(Records from a dataset)
((

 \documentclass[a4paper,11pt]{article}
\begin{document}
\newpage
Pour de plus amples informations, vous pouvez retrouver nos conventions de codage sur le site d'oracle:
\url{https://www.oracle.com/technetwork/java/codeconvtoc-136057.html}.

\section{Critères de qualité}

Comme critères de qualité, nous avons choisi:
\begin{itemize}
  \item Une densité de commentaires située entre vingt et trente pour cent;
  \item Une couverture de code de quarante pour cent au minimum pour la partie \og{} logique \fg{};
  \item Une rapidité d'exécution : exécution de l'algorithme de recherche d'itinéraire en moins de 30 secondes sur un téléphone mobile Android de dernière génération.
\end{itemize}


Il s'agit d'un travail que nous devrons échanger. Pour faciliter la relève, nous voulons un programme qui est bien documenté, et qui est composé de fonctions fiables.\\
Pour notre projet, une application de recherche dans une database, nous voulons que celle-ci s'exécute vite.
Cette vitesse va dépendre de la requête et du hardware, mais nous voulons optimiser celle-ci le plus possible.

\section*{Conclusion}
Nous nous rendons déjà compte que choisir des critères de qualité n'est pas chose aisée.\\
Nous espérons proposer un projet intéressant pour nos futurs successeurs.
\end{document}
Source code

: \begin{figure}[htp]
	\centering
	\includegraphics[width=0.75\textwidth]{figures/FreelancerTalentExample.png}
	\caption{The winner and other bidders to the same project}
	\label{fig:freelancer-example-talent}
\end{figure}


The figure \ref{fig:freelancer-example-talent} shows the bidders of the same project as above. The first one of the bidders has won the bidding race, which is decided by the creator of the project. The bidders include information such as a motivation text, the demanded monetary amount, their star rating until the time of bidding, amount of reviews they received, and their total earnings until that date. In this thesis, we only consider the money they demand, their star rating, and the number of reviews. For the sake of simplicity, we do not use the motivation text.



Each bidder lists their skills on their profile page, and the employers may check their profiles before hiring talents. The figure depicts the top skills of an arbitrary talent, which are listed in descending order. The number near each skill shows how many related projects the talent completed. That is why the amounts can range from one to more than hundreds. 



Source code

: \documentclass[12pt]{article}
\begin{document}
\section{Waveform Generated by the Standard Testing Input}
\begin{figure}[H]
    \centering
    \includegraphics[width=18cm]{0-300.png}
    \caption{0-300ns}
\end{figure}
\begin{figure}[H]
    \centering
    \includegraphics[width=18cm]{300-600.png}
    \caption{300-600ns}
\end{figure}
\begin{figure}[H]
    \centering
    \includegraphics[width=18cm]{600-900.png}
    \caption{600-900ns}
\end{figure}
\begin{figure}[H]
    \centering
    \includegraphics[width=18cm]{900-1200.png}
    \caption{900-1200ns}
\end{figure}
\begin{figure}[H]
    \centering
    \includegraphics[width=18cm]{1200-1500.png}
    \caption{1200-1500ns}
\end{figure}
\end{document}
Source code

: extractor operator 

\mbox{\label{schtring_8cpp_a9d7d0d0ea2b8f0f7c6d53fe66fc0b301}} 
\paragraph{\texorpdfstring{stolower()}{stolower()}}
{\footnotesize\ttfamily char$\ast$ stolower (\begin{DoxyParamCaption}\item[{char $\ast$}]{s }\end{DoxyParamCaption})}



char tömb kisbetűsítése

))

DIRECTIONS> In the entries above, find each line with the word "voulons" and copy it.

RESPONSE FOR THIS EXERCISE>
Il s'agit d'un travail que nous devrons échanger. Pour faciliter la relève, nous voulons un programme qui est bien documenté, et qui est composé de fonctions fiables.\\
Pour notre projet, une application de recherche dans une database, nous voulons que celle-ci s'exécute vite.
Cette vitesse va dépendre de la requête et du hardware, mais nous voulons optimiser celle-ci le plus possible.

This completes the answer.